▶ **Exercise**
Only lines containing "nodes" are wanted from the data below. Copy those lines.

====== The data

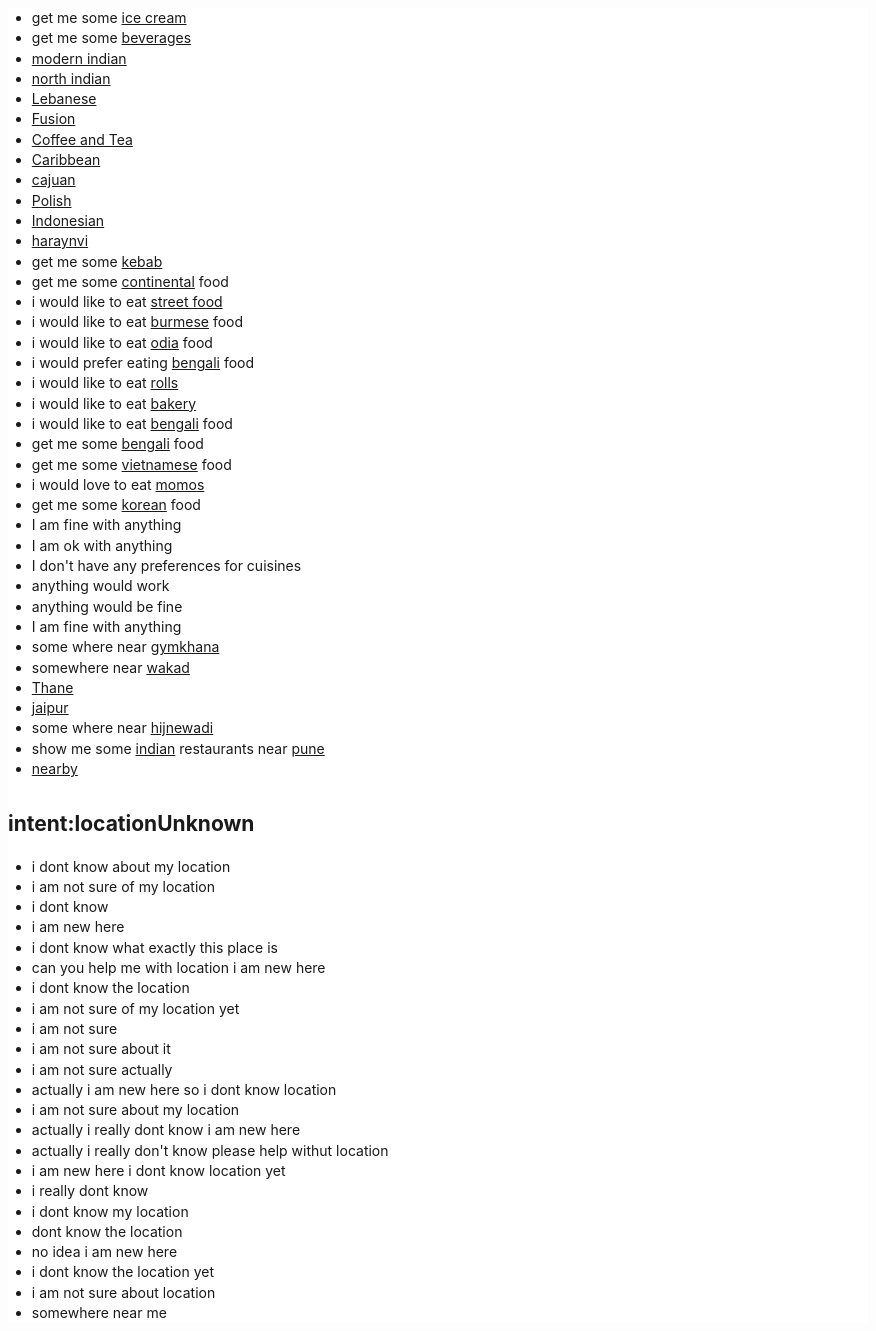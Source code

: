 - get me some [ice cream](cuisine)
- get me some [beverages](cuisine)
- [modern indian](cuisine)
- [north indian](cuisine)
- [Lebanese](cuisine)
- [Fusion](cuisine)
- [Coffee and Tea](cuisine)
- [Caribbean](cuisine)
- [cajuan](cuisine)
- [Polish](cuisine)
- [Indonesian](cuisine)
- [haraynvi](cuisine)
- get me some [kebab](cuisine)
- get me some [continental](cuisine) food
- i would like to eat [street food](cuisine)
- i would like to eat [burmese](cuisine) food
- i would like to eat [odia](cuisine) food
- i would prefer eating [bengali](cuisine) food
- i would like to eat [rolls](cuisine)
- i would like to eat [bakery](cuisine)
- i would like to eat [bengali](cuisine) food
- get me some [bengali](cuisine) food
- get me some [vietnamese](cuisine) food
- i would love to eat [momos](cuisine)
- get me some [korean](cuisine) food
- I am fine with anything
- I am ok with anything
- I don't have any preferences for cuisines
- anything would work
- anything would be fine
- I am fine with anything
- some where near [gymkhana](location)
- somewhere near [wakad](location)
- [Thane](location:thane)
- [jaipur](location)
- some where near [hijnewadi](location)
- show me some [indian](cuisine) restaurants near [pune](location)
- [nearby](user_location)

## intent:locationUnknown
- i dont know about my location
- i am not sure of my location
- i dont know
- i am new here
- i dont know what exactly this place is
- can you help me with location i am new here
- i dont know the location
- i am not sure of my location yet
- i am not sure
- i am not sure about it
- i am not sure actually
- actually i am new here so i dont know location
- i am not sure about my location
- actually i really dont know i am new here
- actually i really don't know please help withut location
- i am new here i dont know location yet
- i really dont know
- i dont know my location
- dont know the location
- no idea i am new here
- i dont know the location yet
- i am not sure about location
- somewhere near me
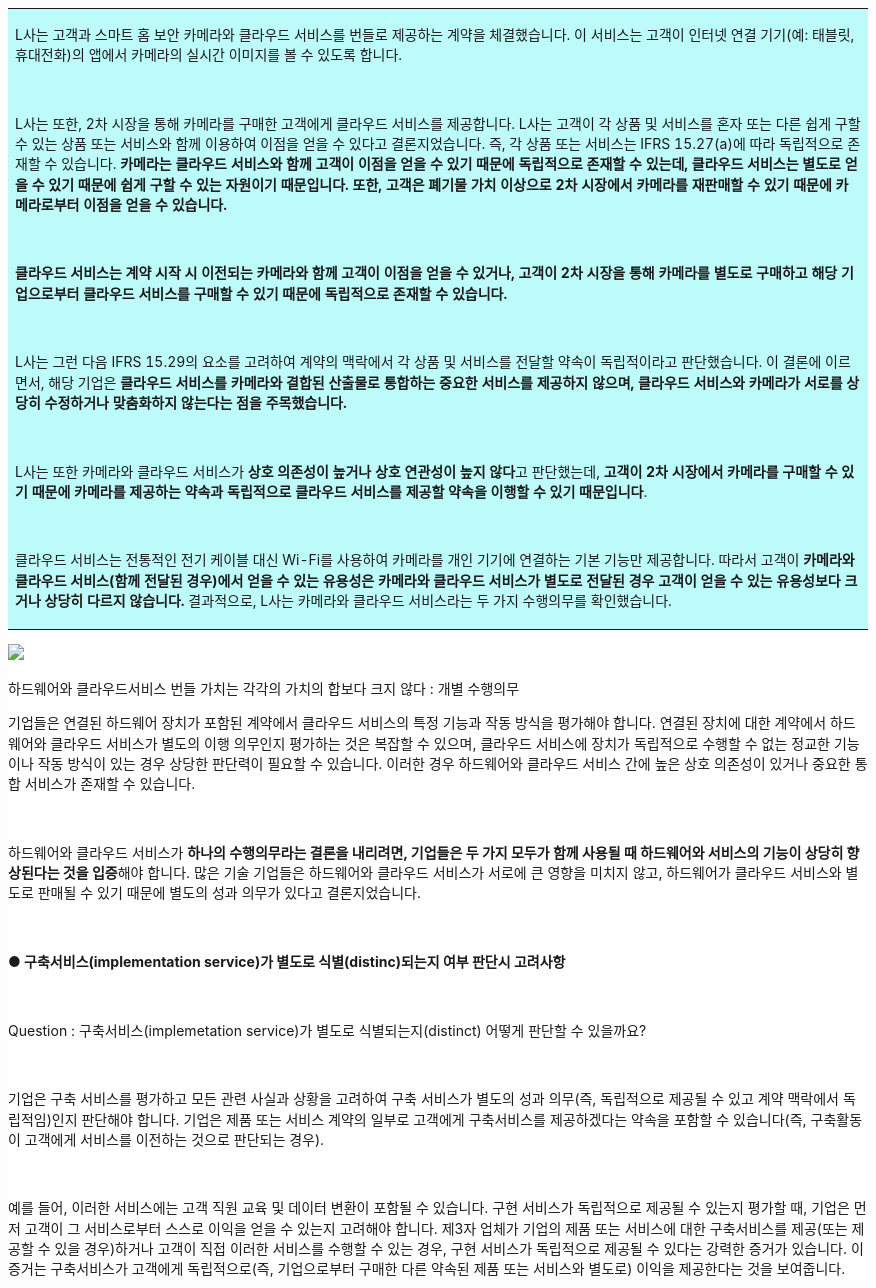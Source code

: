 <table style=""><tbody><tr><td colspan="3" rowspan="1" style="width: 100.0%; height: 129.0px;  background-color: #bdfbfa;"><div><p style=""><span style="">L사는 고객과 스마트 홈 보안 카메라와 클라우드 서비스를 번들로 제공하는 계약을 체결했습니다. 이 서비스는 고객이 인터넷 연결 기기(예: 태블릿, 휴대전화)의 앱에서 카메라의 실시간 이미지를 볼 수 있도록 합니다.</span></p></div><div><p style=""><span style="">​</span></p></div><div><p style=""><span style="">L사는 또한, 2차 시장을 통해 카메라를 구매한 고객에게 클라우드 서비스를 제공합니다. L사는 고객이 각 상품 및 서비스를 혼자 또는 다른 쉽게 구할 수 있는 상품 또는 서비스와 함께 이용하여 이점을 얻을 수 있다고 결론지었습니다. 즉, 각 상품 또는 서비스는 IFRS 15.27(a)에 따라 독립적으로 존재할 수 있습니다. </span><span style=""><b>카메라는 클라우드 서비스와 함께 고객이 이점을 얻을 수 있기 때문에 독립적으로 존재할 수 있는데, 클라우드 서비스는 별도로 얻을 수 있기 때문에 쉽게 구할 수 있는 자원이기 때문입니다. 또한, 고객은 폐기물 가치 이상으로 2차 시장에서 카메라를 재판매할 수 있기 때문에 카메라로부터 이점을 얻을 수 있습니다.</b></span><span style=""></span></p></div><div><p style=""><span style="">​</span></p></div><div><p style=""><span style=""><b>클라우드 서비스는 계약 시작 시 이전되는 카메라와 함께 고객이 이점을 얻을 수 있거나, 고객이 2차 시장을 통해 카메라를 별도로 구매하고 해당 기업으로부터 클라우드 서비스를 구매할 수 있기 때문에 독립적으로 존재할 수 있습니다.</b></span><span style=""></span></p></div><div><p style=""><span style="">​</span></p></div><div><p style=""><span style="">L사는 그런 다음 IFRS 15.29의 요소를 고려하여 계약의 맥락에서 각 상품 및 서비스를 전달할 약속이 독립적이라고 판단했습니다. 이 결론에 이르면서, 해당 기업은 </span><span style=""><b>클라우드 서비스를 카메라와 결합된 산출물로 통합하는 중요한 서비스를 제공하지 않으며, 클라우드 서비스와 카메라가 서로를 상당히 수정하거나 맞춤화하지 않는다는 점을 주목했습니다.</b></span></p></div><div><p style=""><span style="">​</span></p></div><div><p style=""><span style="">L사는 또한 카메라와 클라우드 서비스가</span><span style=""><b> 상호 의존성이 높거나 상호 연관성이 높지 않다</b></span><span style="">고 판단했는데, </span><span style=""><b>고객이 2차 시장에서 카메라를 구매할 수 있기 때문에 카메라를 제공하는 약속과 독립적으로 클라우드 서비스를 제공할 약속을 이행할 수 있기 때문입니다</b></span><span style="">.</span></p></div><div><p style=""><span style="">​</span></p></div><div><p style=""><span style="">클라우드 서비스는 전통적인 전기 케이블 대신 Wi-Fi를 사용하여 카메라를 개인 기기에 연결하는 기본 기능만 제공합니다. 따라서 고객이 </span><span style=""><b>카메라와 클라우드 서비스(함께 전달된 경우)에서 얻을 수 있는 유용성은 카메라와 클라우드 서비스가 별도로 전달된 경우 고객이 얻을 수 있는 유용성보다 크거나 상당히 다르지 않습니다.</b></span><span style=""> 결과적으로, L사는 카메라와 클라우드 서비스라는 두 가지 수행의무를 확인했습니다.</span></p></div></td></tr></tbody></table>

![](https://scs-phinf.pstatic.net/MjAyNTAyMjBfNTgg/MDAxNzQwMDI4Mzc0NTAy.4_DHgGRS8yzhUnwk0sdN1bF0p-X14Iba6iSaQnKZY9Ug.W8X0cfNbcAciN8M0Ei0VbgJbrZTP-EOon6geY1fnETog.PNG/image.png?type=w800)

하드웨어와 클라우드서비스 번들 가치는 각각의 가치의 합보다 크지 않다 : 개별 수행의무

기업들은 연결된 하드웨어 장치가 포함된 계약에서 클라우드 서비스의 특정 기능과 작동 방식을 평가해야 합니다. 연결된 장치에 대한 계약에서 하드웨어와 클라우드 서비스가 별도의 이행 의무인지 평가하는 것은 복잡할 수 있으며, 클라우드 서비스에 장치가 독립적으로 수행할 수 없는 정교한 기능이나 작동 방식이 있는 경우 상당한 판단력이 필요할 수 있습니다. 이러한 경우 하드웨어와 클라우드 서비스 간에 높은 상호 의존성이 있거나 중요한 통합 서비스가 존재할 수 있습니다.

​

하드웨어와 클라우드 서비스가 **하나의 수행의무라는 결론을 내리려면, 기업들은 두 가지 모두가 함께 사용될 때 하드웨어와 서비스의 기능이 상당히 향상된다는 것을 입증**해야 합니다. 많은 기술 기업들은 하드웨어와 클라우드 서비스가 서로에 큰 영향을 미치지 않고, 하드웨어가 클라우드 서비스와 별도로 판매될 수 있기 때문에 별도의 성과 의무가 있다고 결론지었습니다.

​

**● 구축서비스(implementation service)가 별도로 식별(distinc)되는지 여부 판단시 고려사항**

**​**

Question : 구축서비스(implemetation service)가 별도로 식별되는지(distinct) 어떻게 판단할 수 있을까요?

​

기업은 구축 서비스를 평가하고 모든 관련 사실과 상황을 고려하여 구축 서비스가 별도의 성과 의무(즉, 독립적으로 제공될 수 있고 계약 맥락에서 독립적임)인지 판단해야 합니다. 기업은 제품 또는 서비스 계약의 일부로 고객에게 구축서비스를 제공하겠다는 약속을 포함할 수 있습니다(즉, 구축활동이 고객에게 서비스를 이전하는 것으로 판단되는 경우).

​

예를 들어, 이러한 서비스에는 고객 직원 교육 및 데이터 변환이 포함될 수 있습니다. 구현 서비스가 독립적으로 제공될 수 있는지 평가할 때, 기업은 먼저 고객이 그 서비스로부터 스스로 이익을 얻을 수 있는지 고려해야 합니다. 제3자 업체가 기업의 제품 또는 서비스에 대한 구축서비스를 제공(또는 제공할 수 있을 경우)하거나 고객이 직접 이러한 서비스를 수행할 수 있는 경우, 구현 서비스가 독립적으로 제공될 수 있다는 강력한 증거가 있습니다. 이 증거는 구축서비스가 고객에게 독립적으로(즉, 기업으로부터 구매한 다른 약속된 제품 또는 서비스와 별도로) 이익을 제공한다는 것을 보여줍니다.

============
====== The data

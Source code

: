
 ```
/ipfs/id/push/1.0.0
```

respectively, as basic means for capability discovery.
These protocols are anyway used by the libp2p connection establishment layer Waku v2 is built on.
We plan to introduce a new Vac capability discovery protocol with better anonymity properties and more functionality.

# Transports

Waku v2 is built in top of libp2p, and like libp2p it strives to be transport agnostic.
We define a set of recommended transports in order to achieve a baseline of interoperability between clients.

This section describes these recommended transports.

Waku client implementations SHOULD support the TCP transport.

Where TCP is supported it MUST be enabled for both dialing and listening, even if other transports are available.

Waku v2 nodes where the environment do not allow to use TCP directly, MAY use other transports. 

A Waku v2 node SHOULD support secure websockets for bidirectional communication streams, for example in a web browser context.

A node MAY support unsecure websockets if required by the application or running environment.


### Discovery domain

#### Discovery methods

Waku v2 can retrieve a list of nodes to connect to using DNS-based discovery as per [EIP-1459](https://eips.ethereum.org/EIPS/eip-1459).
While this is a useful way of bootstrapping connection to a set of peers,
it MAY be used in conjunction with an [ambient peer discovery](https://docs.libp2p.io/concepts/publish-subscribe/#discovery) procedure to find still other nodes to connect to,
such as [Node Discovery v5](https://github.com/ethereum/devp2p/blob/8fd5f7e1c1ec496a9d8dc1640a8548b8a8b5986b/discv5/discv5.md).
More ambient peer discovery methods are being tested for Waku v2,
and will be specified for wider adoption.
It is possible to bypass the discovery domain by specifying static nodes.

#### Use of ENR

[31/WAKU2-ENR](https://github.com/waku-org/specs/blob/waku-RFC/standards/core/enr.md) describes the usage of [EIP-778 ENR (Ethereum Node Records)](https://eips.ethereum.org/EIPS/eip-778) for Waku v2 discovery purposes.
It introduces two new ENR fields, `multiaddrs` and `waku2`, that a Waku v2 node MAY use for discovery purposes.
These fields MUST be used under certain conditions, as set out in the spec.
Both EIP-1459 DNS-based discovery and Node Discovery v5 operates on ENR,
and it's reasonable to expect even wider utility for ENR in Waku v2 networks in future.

============

▶ **Written reply**
Waku v2 nodes where the environment do not allow to use TCP directly, MAY use other transports. 
Waku v2 can retrieve a list of nodes to connect to using DNS-based discovery as per [EIP-1459](https://eips.ethereum.org/EIPS/eip-1459).
it MAY be used in conjunction with an [ambient peer discovery](https://docs.libp2p.io/concepts/publish-subscribe/#discovery) procedure to find still other nodes to connect to,
It is possible to bypass the discovery domain by specifying static nodes.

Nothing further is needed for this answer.